Records from a collection

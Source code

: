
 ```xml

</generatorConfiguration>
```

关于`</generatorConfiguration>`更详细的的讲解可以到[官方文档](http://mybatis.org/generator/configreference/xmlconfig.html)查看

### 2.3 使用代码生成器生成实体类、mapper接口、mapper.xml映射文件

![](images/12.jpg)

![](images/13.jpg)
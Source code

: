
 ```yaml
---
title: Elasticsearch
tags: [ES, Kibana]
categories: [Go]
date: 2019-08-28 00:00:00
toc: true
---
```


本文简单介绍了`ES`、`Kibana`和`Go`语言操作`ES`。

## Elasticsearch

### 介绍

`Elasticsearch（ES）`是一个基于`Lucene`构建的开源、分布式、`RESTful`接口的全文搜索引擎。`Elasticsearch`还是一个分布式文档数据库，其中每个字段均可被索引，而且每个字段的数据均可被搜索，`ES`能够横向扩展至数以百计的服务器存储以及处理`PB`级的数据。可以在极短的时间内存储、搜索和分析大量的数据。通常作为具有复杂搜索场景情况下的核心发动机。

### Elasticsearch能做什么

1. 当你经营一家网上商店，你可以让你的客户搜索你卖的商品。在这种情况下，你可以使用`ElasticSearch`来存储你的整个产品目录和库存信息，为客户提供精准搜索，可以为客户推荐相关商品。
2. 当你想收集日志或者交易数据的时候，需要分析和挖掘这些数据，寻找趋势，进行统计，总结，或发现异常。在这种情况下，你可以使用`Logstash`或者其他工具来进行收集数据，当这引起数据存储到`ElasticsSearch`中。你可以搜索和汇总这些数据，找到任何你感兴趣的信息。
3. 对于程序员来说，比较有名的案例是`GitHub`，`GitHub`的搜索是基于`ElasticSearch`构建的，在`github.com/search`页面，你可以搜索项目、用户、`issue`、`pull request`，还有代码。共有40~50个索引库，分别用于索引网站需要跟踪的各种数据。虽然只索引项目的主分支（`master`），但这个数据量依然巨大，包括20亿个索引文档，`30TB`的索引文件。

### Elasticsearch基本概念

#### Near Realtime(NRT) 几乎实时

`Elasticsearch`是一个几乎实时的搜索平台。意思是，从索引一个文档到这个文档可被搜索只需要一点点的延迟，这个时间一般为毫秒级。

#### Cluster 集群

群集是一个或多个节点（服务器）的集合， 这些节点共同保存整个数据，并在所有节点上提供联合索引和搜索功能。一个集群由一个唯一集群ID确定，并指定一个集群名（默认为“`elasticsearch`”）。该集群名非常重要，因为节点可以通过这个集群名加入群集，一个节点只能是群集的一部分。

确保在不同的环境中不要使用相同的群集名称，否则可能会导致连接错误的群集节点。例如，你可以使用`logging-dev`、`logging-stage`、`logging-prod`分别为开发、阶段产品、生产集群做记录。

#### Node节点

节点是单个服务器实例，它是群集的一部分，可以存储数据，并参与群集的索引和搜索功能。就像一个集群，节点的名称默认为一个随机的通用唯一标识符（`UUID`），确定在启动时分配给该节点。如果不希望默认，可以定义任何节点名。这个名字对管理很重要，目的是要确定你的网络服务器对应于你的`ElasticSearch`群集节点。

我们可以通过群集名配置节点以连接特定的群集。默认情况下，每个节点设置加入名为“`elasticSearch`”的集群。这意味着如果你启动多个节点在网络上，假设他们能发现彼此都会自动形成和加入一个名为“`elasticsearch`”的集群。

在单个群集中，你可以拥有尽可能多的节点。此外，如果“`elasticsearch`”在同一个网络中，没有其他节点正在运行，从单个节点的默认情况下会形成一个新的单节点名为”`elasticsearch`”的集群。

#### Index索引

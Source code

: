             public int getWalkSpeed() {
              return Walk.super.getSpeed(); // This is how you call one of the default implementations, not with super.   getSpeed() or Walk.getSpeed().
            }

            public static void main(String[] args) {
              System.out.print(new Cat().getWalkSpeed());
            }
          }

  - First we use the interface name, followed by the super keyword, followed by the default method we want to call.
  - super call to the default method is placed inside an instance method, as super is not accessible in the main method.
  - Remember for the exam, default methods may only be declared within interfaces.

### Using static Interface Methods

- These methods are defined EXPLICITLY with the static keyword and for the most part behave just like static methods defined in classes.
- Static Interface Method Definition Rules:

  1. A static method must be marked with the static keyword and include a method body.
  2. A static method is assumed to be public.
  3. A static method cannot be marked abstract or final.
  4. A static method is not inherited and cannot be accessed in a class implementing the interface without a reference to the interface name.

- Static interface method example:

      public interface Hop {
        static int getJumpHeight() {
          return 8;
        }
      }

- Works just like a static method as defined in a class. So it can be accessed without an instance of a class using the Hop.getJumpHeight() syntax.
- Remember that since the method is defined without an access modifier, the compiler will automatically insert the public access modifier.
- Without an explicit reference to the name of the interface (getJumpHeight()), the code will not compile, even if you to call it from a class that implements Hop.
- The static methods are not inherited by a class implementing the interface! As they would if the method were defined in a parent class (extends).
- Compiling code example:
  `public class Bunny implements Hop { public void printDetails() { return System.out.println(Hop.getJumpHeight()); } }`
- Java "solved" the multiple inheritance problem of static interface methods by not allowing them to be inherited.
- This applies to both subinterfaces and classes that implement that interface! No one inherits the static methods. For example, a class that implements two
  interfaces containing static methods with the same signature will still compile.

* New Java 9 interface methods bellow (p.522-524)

- **Task**: Please reproduce each entry exactly as it appears.

- **Task answer**:
Source code

:
 ```xml

</generatorConfiguration>
```

关于`</generatorConfiguration>`更详细的的讲解可以到[官方文档](http://mybatis.org/generator/configreference/xmlconfig.html)查看

### 2.3 使用代码生成器生成实体类、mapper接口、mapper.xml映射文件

![](images/12.jpg)

![](images/13.jpg)
Source code

:
 ```yaml
---
title: Elasticsearch
tags: [ES, Kibana]
categories: [Go]
date: 2019-08-28 00:00:00
toc: true
---
```


本文简单介绍了`ES`、`Kibana`和`Go`语言操作`ES`。

## Elasticsearch

### 介绍

`Elasticsearch（ES）`是一个基于`Lucene`构建的开源、分布式、`RESTful`接口的全文搜索引擎。`Elasticsearch`还是一个分布式文档数据库，其中每个字段均可被索引，而且每个字段的数据均可被搜索，`ES`能够横向扩展至数以百计的服务器存储以及处理`PB`级的数据。可以在极短的时间内存储、搜索和分析大量的数据。通常作为具有复杂搜索场景情况下的核心发动机。

### Elasticsearch能做什么

1. 当你经营一家网上商店，你可以让你的客户搜索你卖的商品。在这种情况下，你可以使用`ElasticSearch`来存储你的整个产品目录和库存信息，为客户提供精准搜索，可以为客户推荐相关商品。
2. 当你想收集日志或者交易数据的时候，需要分析和挖掘这些数据，寻找趋势，进行统计，总结，或发现异常。在这种情况下，你可以使用`Logstash`或者其他工具来进行收集数据，当这引起数据存储到`ElasticsSearch`中。你可以搜索和汇总这些数据，找到任何你感兴趣的信息。
3. 对于程序员来说，比较有名的案例是`GitHub`，`GitHub`的搜索是基于`ElasticSearch`构建的，在`github.com/search`页面，你可以搜索项目、用户、`issue`、`pull request`，还有代码。共有40~50个索引库，分别用于索引网站需要跟踪的各种数据。虽然只索引项目的主分支（`master`），但这个数据量依然巨大，包括20亿个索引文档，`30TB`的索引文件。

### Elasticsearch基本概念

#### Near Realtime(NRT) 几乎实时

`Elasticsearch`是一个几乎实时的搜索平台。意思是，从索引一个文档到这个文档可被搜索只需要一点点的延迟，这个时间一般为毫秒级。

#### Cluster 集群

群集是一个或多个节点（服务器）的集合， 这些节点共同保存整个数据，并在所有节点上提供联合索引和搜索功能。一个集群由一个唯一集群ID确定，并指定一个集群名（默认为“`elasticsearch`”）。该集群名非常重要，因为节点可以通过这个集群名加入群集，一个节点只能是群集的一部分。

确保在不同的环境中不要使用相同的群集名称，否则可能会导致连接错误的群集节点。例如，你可以使用`logging-dev`、`logging-stage`、`logging-prod`分别为开发、阶段产品、生产集群做记录。

#### Node节点

节点是单个服务器实例，它是群集的一部分，可以存储数据，并参与群集的索引和搜索功能。就像一个集群，节点的名称默认为一个随机的通用唯一标识符（`UUID`），确定在启动时分配给该节点。如果不希望默认，可以定义任何节点名。这个名字对管理很重要，目的是要确定你的网络服务器对应于你的`ElasticSearch`群集节点。

我们可以通过群集名配置节点以连接特定的群集。默认情况下，每个节点设置加入名为“`elasticSearch`”的集群。这意味着如果你启动多个节点在网络上，假设他们能发现彼此都会自动形成和加入一个名为“`elasticsearch`”的集群。

在单个群集中，你可以拥有尽可能多的节点。此外，如果“`elasticsearch`”在同一个网络中，没有其他节点正在运行，从单个节点的默认情况下会形成一个新的单节点名为”`elasticsearch`”的集群。

#### Index索引

Source code

:             public int getWalkSpeed() {
              return Walk.super.getSpeed(); // This is how you call one of the default implementations, not with super.   getSpeed() or Walk.getSpeed().
            }

            public static void main(String[] args) {
              System.out.print(new Cat().getWalkSpeed());
            }
          }

  - First we use the interface name, followed by the super keyword, followed by the default method we want to call.
  - super call to the default method is placed inside an instance method, as super is not accessible in the main method.
  - Remember for the exam, default methods may only be declared within interfaces.

### Using static Interface Methods

- These methods are defined EXPLICITLY with the static keyword and for the most part behave just like static methods defined in classes.
- Static Interface Method Definition Rules:

  1. A static method must be marked with the static keyword and include a method body.
  2. A static method is assumed to be public.
  3. A static method cannot be marked abstract or final.
  4. A static method is not inherited and cannot be accessed in a class implementing the interface without a reference to the interface name.

- Static interface method example:

      public interface Hop {
        static int getJumpHeight() {
          return 8;
        }
      }

- Works just like a static method as defined in a class. So it can be accessed without an instance of a class using the Hop.getJumpHeight() syntax.
- Remember that since the method is defined without an access modifier, the compiler will automatically insert the public access modifier.
- Without an explicit reference to the name of the interface (getJumpHeight()), the code will not compile, even if you to call it from a class that implements Hop.
- The static methods are not inherited by a class implementing the interface! As they would if the method were defined in a parent class (extends).
- Compiling code example:
  `public class Bunny implements Hop { public void printDetails() { return System.out.println(Hop.getJumpHeight()); } }`
- Java "solved" the multiple inheritance problem of static interface methods by not allowing them to be inherited.
- This applies to both subinterfaces and classes that implement that interface! No one inherits the static methods. For example, a class that implements two
  interfaces containing static methods with the same signature will still compile.

* New Java 9 interface methods bellow (p.522-524)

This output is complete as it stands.